One thing that has stayed the same is the ability of Italians (and most Europeans) to get something done quickly, once the decision is made. Italy switched from analog television to digital terrestrial television (called “HDTV” in the USA) in just 18 months – the whole country. They banned smoking on the trains with near perfect compliance overnight. And they are still the most accepting, hospitable and friendly people in the European Union, both to foreigners and to each other. The level of ethnic resentment I observed among Italians would not register in France or England. This is a generalization to be accepted as such: I am talking about an atmosphere and the tone of the public discourse I observed, not individuals or groups.
There you have it: a taste of my sense of what I am finding as I ride through the land of my youth all these years later. My apologies to any readers that I may have offended, but if this blog elicits some commentary, that is for the good. Thoughts, anyone?
Trip update: Last Saturday, we rode our bikes to Vanier Park to watch the first night of the Honda Celebration of Light, an international fireworks competition.
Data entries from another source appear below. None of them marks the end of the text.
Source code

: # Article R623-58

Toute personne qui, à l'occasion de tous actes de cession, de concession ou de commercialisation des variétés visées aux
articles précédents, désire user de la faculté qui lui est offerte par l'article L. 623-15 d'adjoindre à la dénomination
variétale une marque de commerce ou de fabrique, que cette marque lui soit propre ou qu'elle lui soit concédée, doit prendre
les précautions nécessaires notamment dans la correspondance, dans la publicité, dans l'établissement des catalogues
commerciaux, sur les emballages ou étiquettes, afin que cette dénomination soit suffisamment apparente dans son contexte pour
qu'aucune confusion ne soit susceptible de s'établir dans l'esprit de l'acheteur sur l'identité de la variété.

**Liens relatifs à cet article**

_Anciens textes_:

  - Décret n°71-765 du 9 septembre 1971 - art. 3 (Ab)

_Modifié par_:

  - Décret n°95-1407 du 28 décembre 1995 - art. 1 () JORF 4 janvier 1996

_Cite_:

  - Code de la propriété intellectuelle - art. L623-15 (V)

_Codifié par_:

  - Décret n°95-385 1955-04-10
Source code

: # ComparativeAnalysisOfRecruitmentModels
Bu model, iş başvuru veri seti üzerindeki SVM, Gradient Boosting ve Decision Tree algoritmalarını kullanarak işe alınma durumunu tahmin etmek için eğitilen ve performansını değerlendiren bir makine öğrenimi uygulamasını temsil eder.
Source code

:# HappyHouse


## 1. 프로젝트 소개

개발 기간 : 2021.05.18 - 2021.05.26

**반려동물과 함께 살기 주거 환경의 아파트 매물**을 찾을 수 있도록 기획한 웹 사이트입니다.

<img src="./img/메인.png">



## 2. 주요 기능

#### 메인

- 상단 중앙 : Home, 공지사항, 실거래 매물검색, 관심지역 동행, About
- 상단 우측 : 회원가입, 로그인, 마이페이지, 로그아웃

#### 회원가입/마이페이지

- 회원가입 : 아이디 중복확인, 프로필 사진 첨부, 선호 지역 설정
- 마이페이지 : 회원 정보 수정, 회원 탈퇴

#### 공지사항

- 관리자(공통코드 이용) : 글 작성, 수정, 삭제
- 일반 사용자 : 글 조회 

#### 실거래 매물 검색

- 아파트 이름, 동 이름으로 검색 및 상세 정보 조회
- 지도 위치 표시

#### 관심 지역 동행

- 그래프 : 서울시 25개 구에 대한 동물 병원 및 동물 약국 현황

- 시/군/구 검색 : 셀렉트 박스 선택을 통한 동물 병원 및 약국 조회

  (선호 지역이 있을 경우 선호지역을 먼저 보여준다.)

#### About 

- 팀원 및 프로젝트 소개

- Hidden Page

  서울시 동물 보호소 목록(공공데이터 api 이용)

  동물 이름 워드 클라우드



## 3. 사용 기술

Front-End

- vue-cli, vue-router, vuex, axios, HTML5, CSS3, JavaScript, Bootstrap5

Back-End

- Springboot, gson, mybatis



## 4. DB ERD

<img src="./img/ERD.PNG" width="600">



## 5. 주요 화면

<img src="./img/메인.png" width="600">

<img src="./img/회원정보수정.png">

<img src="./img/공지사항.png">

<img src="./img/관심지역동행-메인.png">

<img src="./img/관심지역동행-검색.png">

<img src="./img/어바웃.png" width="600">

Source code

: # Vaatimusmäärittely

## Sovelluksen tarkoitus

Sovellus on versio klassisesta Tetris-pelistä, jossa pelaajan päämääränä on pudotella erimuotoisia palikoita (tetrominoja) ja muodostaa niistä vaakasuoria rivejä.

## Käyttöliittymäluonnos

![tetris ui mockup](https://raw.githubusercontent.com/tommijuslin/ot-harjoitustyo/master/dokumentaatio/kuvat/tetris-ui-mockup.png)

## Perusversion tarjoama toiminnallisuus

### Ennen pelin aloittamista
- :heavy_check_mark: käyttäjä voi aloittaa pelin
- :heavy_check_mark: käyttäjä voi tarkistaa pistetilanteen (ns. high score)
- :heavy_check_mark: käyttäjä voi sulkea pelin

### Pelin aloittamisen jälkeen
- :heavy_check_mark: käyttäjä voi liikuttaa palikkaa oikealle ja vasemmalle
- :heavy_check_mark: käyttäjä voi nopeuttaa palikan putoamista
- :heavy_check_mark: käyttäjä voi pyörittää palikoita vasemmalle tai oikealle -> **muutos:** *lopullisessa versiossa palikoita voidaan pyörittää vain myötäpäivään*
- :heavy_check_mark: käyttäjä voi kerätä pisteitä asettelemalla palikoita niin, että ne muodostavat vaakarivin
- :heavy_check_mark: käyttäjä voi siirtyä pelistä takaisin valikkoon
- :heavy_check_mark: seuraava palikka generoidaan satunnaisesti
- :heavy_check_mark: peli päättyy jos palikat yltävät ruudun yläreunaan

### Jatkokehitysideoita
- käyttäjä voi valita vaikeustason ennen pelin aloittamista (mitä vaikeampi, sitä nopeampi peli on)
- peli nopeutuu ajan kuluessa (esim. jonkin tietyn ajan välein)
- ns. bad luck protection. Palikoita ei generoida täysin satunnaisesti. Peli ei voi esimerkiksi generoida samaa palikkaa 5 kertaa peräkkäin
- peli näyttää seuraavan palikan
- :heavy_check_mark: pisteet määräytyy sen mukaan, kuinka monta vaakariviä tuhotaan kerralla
The Netherlands put on the most amazing fireworks show that I have ever seen – until Australia put on its show Wednesday night. With colours and artistic forms that I have never seen, the Aussies kept me mesmerized.
It was a special treat to ride away from the departing crowd (still walking to their cars) and join the parade of thousands of cyclists speeding in an orderly file along the bikeways of Vancouver, with their blinking red and white lights. Those who biked to the events were home long before the motorists got to the first or second intersection.
Tonight we will miss the final competitor: the United States, represented by a fireworks show from the Disney people. We are on Vancouver Island at Tofino for the long weekend (Monday, 1 August is British Columbia Day). On the way here, we stopped at Cathedral Grove in the MacMillan Provincial Park. Here stood some of the tallest fir and cedar trees in the world until a violent windstorm on 1 January 1997 ripped through the waterlogged forest, ripping ancient trees from the earth and creating several swathes of “windthrown” devastation. The trees are decomposing very slowly as the forest grows around them. Some of the survivors are more than 800 years old.